A Python implementation of the C-ARIMA methodology for estimating causal effects of interventions on time series data.

Disclaimer: This package is provided for educational and didactic purposes only. It comes with no warranties of any kind, express or implied. Use at your own risk. This is not production-grade software and should not be used for critical applications without thorough independent validation.

Overview

pycausalarima estimates the causal effect of an intervention on a univariate time series using ARIMA models. It implements the methodology described in:

Menchetti, F., Cipollini, F., & Mealli, F. (2023). "Combining counterfactual outcomes and ARIMA models for policy evaluation." The Econometrics Journal.
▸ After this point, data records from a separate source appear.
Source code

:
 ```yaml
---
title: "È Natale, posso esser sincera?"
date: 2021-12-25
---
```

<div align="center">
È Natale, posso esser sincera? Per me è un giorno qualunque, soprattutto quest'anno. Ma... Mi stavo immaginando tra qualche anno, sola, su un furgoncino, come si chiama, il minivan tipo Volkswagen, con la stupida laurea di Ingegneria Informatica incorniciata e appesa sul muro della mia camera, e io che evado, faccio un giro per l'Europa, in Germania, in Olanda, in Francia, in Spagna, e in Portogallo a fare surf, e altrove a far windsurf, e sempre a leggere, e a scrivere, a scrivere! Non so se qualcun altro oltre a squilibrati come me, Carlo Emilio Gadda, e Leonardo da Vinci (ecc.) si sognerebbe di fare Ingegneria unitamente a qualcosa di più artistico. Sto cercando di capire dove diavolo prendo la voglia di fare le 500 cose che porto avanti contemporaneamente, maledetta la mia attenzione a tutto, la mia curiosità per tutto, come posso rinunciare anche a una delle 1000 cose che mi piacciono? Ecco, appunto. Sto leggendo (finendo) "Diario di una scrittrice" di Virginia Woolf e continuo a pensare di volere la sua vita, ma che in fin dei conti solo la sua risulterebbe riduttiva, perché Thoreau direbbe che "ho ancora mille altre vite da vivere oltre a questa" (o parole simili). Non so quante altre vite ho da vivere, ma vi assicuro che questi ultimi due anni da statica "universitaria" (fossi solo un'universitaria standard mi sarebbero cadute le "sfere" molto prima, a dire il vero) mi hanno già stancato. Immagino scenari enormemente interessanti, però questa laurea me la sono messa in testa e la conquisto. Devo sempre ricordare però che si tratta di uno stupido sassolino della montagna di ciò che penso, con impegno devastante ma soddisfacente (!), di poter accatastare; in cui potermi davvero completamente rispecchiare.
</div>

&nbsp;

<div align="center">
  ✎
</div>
This package is a Python port of the CausalArima R package. Results have been validated against the R implementation across 30 test scenarios covering ARIMA and SARIMA models. See VALIDATION.md for details.

Installation

From source

git clone https://github.com/RobsonTigre/pycausalarima.git
cd pycausalarima
pip install -e .

For development

pip install -e ".[dev]"

Dependencies

Requires Python 3.9+ with:

  • numpy, pandas, scipy
  • statsmodels, pmdarima
  • matplotlib

Quick Start

import numpy as np
import pandas as pd
from pycausalarima import CausalArima

# Create sample data
n = 100
np.random.seed(1)
y = np.cumsum(np.random.normal(0, 1, n)) + 100
y[70:] += 10  # Add intervention effect at day 70

dates = pd.date_range('2020-01-01', periods=n, freq='D')
intervention_date = dates[70]

# Fit model
ca = CausalArima(
    y=y,
    dates=dates,
    intervention_date=intervention_date,
)
result = ca.fit()

# View results
print(ca.summary())

# Visualize
ca.plot(type='forecast')

Complete Example: Replicating the R Package Demo

This example replicates the canonical example from the original R CausalArima package, demonstrating detection of a +10 unit intervention effect with an exogenous regressor.

import numpy as np
import pandas as pd
from pycausalarima import CausalArima

# Simulate data (matches R package example)
n = 100
np.random.seed(1)

# Generate AR(1)-like covariate
x1 = np.zeros(n)
x1[0] = 100
for t in range(1, n):
    x1[t] = 100 + 0.999 * (x1[t-1] - 100) + np.random.normal(0, 1)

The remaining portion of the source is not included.